Arrêtez d’utiliser l’antisémitisme et les juif.ve.s, merci.

Article écrit d’une traite suite à la marche de la dignité et à des discussions ayant lieu à ce sujet, où je me trouve, en tant que juive qui parle d’antisémitisme, prise à parti de tous côtés.


Avant la marche

Voici l’appel de la marche de la dignité, dans lequel sont nommées trois formes de racisme en France : « islamophobie, négrophobie, rromophobie », qui seraient les racismes les plus structurels. Le choix sera donc fait d’axer la marche sur les violences policières, particulièrement emblématiques de la violence d’État envers les maghrébin.e.s, les afro-descendant.e.s, les rroms, comme l’explique Houria Bouteldja dans cette interview.

Et là, je me sens déjà un peu le cul entre deux chaises.

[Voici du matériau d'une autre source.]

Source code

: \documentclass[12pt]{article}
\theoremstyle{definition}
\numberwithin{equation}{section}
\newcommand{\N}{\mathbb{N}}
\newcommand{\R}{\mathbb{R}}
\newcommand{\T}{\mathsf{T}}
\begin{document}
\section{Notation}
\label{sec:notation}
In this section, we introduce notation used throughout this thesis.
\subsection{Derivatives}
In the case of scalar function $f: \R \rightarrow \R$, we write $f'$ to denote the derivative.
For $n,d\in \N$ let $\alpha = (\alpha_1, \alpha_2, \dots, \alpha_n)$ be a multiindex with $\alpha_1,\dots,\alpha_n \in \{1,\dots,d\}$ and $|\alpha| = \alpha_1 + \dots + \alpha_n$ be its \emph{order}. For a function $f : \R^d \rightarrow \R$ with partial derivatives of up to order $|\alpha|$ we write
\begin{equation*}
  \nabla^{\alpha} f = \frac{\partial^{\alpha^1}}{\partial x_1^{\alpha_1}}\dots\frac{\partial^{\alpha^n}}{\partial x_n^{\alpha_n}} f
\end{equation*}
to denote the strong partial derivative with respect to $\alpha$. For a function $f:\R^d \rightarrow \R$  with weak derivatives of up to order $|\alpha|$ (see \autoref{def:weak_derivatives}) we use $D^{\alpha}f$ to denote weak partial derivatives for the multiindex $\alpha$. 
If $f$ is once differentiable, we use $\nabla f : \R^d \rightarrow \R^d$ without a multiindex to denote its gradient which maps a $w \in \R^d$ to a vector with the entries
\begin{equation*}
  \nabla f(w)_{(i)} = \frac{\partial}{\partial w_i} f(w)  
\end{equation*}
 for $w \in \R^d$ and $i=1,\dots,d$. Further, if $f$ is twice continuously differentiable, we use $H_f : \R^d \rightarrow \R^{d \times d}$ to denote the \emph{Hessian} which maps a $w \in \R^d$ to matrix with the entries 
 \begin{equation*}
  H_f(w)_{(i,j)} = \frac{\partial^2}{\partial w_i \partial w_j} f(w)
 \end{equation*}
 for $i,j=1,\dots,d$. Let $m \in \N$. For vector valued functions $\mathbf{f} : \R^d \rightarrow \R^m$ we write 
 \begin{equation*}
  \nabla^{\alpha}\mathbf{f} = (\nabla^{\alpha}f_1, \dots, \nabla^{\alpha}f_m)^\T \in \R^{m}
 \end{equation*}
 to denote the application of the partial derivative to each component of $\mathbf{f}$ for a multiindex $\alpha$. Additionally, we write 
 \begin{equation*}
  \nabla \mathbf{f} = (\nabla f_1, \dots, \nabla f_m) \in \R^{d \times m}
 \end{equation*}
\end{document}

Moi, avec ma gueule de cachet d’aspirine, la police ne m’a jamais contrôlée. Mon avis importe donc peu à ce sujet, mais je soutiens à 100% tout ce qui dénonce le harcèlement policier raciste (qui vise également les asiatiques ou identifié.e.s asiatiques, oublié.e.s de cet appel). Je vais volontiers soutenir une marche contre l’islamophobie. Mais là, il s’agit de quelque chose qui se veut plus général. Il s’agit de réagir à l’ensemble des racismes en France. Or, je n’ai plus très envie d’aller à une marche contre « tous les racismes d’État » (sous-entendu : les vrais racismes) en tant qu’alliée. Étant plutôt dans une démarche de dénonciation de l’antisémitisme que nous, juives et juifs, subissons, j’aimerais voir la lutte contre l’antisémitisme intégrée aux autres. C’est une marche dont on a dit qu’elle allait donner un nouvel élan unificateur aux luttes antiracistes et je rejoins l’analyse de JJR sur l’absence totale de mention de l’antisémitisme. Certes, l’État n’entretient plus l’antisémitisme comme il l’a fait dans un passé pas si lointain; mais d’une part, il le fait tout de même, de manière plus subtile, d’autre part, ce n’est pas parce que l’État semble combattre une oppression que celle-ci en perd son caractère structurel. Comme l’article de JJR l’explique, une analyse des différentes formes de racisme en France ne peut pas écarter l’antisémitisme sans être lacunaire.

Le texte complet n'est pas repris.